Most voice AI still adds too much lag. Even a few hundred milliseconds of delay can make an AI voice sound robotic or hard to interrupt. That’s why we’ve brought Deepgram’s Flux model directly into the Telnyx global network. This allows developers to run conversational speech recognition at the edge, right next to our telephony infrastructure.
Flux is the first Conversational Speech Recognition (CSR) model designed for real-time voice agents. It understands conversation flow. Flux can also tell when a speaker has finished, when they’ve interrupted, and when it’s time for the AI to respond.
That means smoother interactions, faster responses, and more natural, human-like conversations.
Flux is now self-hosted within Telnyx’s global Points of Presence (PoPs), colocated with our telephony and GPU inference layers. Your audio never leaves our private backbone; it's processed, transcribed, and responded to in the same data center.
This architecture removes the multiple network hops that add latency in public cloud setups. This allows us to have a sub-second round-trip time from a user’s speech to the AI’s spoken response.

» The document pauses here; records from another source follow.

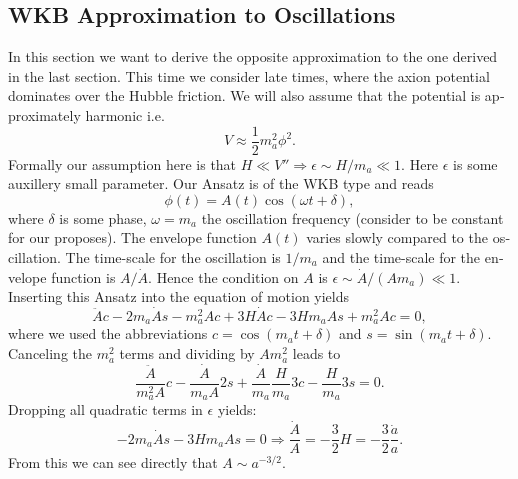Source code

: \documentclass[master,       %
               twoside,        %
               BCOR10mm,       %
               english,ngerman, %
               ]{GAUBM}
\begin{document}
\begin{otherlanguage}{english}
\subsection{WKB Approximation to Oscillations}
\label{sec:wkb_approximation}

In this section we want to derive the opposite approximation to the one derived in the last section.
This time we consider late times, where the axion potential dominates over the Hubble friction.
We will also assume that the potential is approximately harmonic i.e.
\begin{equation}
	V \approx \frac{1}{2} m_a^2 \phi^2.
\end{equation}
Formally our assumption here is that $H \ll V'' \Rightarrow \epsilon \sim H / m_a \ll 1$. Here $\epsilon$ is some auxillery small parameter.
Our Ansatz is of the WKB type and reads
\begin{equation}
	\phi(t) = A(t) \cos(\omega t + \delta),
\end{equation}
where $\delta$ is some phase, $\omega = m_a$ the oscillation frequency (consider to be constant for our proposes). The envelope function $A(t)$ varies slowly compared to the oscillation. The time-scale for the oscillation is $1/m_a$ and the time-scale for the envelope function is $A / \dot{A}$. Hence the condition on $A$ is $\epsilon \sim \dot{A} / (A m_a) \ll 1$.
Inserting this Ansatz into the equation of motion yields
\begin{equation}
	\ddot{A} c - 2 m_a \dot{A} s - m_a^2 A c + 3 H \dot{A} c - 3 H m_a A s + m_a^2 A c = 0,
\end{equation}
where we used the abbreviations $c = \cos(m_a t + \delta)$ and $s = \sin(m_a t + \delta)$.
Canceling the $m_a^2$ terms and dividing by $A m_a^2$ leads to
\begin{equation}
	\frac{\ddot{A}}{m_a^2 A} c - \frac{\dot{A}}{m_a A} 2 s + \frac{\dot{A}}{m_a} \frac{H}{m_a} 3 c - \frac{H}{m_a} 3 s = 0.
\end{equation}
Dropping all quadratic terms in $\epsilon$ yields:
\begin{equation}
	 - 2 m_a \dot{A} s - 3 H m_a A s = 0 \Rightarrow \frac{\dot{A}}{A} = - \frac{3}{2} H = - \frac{3}{2} \frac{\dot{a}}{a}.
\end{equation}
From this we can see directly that $A \sim a^{-3/2}$.


\end{otherlanguage}
\end{document}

Natural conversation flow: Flux detects end-of-turns in ~260 ms, enabling true barge-in and instant agent response.
Lower latency: Hosting Flux within Telnyx PoPs cuts 100–300 ms compared to cloud-based deployments.
Simpler pipeline: One integrated model for speech recognition and turn-detection, eliminating the need for separate VAD or endpoint logic.
Predictable performance: Everything runs on the Telnyx private backbone, eliminating jitter and cross-cloud delays.
Flux is now available in AI Assistants, both through the Mission Control Portal and the Telnyx AI Assistants API.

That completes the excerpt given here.